Although the name of this furniture piece tends to conjure up an image of a stashed sweet treat locked away in a foreboding metal vault, only part of that’s true. A pie safe was originally designed in the pre-icebox 18th century to hold pies and other perishable food items to protect them from vermin, but it is actually a free standing wood cabinet with ventilated doors that open out in front. Today these antiques are more likely to hold collectibles than edibles but the unique design makes them noteworthy even if they are no longer functional.
This is not the arid vessel of a person who never cooks or does dishes but rather a piece of furniture that was common in homes before the invention of indoor plumbing in order to provide a convenient place to wash and store toiletries. There are different styles but a dry sink is almost always a wood cabinet base with a top made to hold a basin and pitcher for water. In more modern times these are sometimes re-purposed as a vintage bathroom vanity. Dry sinks are one of the most copied antiques out there today, so be careful if you are looking for an original.

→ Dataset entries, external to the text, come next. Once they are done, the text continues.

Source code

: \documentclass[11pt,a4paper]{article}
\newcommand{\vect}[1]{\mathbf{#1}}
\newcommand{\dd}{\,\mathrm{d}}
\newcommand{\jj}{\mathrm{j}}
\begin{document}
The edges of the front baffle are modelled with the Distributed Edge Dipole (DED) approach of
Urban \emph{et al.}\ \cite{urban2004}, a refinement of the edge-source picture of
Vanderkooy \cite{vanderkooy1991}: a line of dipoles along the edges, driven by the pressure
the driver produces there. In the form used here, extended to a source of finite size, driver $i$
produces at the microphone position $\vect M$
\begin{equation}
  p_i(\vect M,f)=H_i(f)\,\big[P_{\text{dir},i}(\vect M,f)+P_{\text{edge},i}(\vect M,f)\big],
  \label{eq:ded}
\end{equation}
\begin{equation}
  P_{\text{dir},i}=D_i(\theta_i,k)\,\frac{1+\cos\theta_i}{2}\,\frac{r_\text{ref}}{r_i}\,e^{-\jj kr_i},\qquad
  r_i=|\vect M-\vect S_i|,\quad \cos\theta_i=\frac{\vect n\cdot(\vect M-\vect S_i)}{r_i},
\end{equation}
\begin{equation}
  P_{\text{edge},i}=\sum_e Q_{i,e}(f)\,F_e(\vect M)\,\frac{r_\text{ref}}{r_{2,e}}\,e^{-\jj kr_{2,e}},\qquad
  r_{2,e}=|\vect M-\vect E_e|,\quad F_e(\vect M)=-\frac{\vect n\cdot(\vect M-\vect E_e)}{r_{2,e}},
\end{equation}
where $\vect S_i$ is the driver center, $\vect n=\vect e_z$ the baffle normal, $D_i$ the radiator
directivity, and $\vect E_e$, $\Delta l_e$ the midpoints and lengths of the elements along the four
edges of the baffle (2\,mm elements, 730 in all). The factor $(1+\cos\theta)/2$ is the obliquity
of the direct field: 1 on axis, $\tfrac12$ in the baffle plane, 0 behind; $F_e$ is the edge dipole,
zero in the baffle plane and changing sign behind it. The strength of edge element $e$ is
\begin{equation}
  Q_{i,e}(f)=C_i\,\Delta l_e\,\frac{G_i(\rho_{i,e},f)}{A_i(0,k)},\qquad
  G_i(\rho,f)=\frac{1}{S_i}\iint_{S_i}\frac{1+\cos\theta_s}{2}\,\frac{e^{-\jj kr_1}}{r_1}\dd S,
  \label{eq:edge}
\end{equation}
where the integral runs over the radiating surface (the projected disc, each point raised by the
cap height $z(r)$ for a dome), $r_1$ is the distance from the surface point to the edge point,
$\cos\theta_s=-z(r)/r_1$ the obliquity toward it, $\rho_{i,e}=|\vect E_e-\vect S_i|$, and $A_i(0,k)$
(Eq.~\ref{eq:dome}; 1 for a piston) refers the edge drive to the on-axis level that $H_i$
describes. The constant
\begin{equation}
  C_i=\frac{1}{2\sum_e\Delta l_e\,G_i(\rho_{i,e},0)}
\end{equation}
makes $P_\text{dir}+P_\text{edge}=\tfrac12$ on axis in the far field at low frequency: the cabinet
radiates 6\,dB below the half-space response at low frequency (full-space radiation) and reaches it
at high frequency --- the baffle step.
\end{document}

These wooden chests originally functioned as freestanding liquor cabinets and first appeared in 15th century Europe as a way to secure alcoholic beverages in public houses. Cellarettes then became popular in Virginia and other southern colonies during the 18th century as a way to safely store personal collections of whiskey and wine. They were often custom made with decorative wood such as mahogany, and came in many shapes and sizes. Over time they became less portable and were commonly built into another furniture piece such as a buffet, with space for glasses and other drinking paraphernalia as well a lock to protect the goods from thieves.